Aim of the exercise: Report back each line of the records that contains the string "hostname".

[Stored data]
■ ■ ■

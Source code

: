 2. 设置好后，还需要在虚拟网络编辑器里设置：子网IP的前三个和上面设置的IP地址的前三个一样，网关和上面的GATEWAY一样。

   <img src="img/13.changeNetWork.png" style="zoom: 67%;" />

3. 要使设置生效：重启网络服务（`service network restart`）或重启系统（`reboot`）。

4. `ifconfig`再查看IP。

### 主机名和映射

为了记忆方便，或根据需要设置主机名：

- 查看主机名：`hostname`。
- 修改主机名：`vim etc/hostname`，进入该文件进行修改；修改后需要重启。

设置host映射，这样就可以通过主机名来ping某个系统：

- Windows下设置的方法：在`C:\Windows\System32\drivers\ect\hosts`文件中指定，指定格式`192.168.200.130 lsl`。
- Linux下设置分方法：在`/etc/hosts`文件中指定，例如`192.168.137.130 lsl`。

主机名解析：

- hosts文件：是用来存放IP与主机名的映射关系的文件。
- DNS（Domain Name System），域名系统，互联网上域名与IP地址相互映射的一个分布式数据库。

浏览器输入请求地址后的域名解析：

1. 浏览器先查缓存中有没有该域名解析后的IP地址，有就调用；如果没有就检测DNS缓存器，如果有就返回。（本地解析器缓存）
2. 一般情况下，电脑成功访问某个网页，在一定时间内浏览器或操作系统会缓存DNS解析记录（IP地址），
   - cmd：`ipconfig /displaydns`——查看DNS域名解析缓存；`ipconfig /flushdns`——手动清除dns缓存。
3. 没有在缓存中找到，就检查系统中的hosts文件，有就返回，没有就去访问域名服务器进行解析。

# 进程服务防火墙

■ ■ ■

Response to this exercise:
- 查看主机名：`hostname`。
- 修改主机名：`vim etc/hostname`，进入该文件进行修改；修改后需要重启。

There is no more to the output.